1.1 NATS Core Server ✅

• scripts/nats-server.sh - startup script with config
• config/nats-server.conf - base configuration:
  • Accounts for tenants (SYS, BRIDGE, ENGINE, PROVISION)
  • System account (SYS) for monitoring
  • HTTPS monitoring port (8444) with TLS
  • WebSocket Secure port (8443) with TLS
  • JetStream enabled for log persistence
  • Initial users for development

1.2 NATS Management UI ✅

• web/nats-manager/ - vanilla JS/TS component
• Core Features:
  • Display server stats (/varz), connections (/connz), subscriptions (/subsz)
  • Real-time events via WebSocket ($SYS.>)
  • Routes/gateways (/routez), JetStream (/jsz)
  • TLS/WSS connection to NATS
• Dashboard Features:
  • RTT Metrics table (from ops.metric.rtt.>)
  • Time Sync Metrics table (from ops.metric.time.>)
  • Connection activity log (parsed CONNECT/DISCONNECT)
• Cloudflare-ready: works via tunnel

1.3 Generic TS/JS Client ✅

• clients/ts/nunect-client/ - package structure
• Core Client (NunectClient class):
  • WebSocket connection to NATS
  • Authentication (username/password)
  • Publish with headers, subscribe with wildcards
  • Request-reply pattern
  • Connection lifecycle (connect, disconnect, reconnect)
• Logger Module: logger.info/warn/error() → ops.log.{level}.{unitID}

Phase 2: Testing ✅ COMPLETE

• Connection tests: WSS working via Cloudflare
• Management API tests: HTTPS endpoints reachable
• Integration: UI shows live RTT/Time metrics from Guardian
• Real-world mobile network test (WiFi: 50-150ms, 4G: 240-317ms)
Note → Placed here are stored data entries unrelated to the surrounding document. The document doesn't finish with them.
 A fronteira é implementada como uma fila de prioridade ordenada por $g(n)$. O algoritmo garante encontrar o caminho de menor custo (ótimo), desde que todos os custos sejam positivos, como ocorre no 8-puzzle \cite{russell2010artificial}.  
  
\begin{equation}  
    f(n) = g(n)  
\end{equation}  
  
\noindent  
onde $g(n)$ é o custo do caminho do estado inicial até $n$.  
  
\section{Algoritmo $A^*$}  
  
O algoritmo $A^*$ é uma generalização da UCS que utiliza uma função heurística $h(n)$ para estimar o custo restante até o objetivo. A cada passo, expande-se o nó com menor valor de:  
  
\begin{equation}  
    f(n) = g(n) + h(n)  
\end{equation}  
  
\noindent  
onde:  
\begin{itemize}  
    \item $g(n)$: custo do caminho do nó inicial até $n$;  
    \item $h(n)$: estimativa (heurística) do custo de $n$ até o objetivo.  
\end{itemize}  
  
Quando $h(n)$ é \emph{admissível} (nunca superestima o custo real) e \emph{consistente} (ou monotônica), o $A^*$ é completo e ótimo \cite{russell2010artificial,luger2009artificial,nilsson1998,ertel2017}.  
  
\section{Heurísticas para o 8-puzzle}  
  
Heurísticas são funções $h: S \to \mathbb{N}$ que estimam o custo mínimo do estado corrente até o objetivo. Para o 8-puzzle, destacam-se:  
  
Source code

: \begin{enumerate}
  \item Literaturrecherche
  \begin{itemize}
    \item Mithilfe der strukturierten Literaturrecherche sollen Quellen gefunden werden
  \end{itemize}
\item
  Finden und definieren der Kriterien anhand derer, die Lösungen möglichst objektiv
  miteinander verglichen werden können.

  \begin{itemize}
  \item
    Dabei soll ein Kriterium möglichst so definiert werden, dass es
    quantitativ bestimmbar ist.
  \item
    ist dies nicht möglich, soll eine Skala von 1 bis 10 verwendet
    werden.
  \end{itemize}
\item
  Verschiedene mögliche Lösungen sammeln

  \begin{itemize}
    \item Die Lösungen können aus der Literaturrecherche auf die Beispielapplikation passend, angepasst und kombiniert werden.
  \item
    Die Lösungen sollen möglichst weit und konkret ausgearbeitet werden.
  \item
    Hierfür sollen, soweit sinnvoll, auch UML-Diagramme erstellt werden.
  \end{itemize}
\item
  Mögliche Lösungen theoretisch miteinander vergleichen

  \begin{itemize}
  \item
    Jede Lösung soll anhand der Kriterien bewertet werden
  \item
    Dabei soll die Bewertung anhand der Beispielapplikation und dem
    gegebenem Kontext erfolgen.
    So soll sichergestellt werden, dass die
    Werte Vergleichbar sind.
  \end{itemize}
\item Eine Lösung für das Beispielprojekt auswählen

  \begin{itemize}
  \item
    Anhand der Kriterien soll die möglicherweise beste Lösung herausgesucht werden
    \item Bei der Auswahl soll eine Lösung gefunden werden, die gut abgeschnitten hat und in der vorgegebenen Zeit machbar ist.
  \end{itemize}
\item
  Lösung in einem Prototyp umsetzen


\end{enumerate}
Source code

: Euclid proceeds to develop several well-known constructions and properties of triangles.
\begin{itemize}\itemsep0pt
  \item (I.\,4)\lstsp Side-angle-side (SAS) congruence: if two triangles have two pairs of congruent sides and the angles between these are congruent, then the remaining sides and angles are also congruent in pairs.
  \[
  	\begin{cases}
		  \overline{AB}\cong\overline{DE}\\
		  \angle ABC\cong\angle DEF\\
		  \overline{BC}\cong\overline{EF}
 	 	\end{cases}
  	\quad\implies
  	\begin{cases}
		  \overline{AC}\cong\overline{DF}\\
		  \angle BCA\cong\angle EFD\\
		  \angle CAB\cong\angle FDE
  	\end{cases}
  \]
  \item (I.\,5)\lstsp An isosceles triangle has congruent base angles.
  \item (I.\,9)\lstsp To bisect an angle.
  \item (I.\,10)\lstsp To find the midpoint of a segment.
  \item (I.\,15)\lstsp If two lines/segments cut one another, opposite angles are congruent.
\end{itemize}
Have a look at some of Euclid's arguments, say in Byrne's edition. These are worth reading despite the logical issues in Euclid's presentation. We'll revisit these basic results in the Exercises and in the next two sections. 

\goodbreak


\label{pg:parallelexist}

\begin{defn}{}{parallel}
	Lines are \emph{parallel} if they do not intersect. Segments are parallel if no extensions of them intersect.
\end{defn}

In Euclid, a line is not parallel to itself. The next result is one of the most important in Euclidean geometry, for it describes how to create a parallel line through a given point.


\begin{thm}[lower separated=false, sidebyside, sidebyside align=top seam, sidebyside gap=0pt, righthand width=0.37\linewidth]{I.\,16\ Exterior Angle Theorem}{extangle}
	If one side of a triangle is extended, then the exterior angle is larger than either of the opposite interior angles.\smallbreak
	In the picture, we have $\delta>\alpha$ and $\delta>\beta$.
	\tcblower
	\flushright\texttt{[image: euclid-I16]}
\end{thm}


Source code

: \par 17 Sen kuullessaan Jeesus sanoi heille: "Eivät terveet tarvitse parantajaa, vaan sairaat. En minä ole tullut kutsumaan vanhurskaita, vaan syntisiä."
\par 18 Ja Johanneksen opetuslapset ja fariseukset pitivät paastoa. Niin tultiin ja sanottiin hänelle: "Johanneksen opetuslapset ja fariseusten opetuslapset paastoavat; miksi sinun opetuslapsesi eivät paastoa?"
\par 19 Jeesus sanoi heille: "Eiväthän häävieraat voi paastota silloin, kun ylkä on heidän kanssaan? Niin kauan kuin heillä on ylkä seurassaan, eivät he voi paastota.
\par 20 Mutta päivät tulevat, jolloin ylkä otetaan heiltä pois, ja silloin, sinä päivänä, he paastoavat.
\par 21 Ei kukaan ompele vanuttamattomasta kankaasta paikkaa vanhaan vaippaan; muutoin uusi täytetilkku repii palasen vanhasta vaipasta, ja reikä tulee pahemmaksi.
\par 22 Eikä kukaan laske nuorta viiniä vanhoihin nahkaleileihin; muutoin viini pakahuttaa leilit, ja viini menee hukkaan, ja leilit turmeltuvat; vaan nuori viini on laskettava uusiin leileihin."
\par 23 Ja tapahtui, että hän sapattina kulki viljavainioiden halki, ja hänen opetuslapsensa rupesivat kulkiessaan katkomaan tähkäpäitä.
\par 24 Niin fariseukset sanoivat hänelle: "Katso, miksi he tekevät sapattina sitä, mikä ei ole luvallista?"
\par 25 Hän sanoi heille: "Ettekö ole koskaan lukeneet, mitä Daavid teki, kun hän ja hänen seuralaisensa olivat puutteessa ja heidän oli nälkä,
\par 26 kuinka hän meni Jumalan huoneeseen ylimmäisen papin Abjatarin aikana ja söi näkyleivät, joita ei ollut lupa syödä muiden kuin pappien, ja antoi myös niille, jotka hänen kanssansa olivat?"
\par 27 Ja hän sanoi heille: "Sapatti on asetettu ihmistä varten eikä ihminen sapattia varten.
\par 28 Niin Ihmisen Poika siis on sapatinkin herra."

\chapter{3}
Phase 3: Health, RTT & Time Sync ✅ COMPLETE

3.1 Guardian Service ✅

• cmd/guardian/ - Go heartbeat publisher
  • scripts/guardian.sh - management script
  • Publishes to ops.heartbeat.{unitID} with metadata headers
  • Echo responder on ops.echo.{unitID} for RTT probes
• RTT Measurement:
  • Native RTT via nc.RTT() (transport layer)
  • App RTT via echo request-reply (full pipeline)
  • Publishes to ops.metric.rtt.{unitID}

3.2 Time Synchronization ✅

• internal/timesync/ - PTP/Chrony monitor library
  • PTP status reader (ptp4l via pmc/status file)
  • Chrony/NTP status reader (chronyc/ntpq)
  • Auto-selection: PTP preferred, fallback to NTP
• Guardian integration:
  • Publishes ops.metric.time.{unitID}
  • Publishes ops.time.config for clients
  • Time headers in heartbeats (X-Clock-Source, X-Clock-Quality)

Phase 4: Leaf Nodes & Distributed Architecture (Next)

4.1 Hardware Platform 🟡

• Select hardware (Banana Pi BPI-R4 or equivalent)
  • Intel 2.5G NICs with PTP hardware timestamping
  • M.2 slots for WiFi (2.4GHz client) and 5GHz backhaul
• OpenWRT image with NATS Leaf, ptp4l, chronyd

4.2 Leaf Node Software

• NATS Leaf configuration (remote to central)
• Guardian cross-compile for ARM64
• Subject routing optimization (cell-like operation)

4.3 Network Topology

• 3+ leaf nodes with 5GHz PtP backhaul
• GPS RTK Stratum 1 Grandmaster
• Ring topology with redundancy

Phase 5: Protocol Integration (Future)

• TETRA ingestor
• DMR bridge
• Audio transcoding (Opus for PTT)

---

XIII. Quick Start (Development)

# 1. Start NATS server
./scripts/nats-server.sh start

# 2. Start UI server
./scripts/nats-server.sh ui

# 3. Start Guardian (in another terminal)
./scripts/guardian.sh start

# 4. Open management UI
open https://localhost:4280

# 5. Verify in UI:
#    → Connections tab shows Guardian connection
#    → RTT Metrics shows Guardian with native/app RTT
#    → Time Sync shows clock source (PTP or NTP)

# 6. View logs
tail -f logs/nats-server.log logs/guardian.log

Configuration:

# Copy and customize environment
cp .env.template .env
# Edit .env with your TLS certificates, domain, credentials

---

Next commit starts with Phase 1.1: NATS server config and startup script.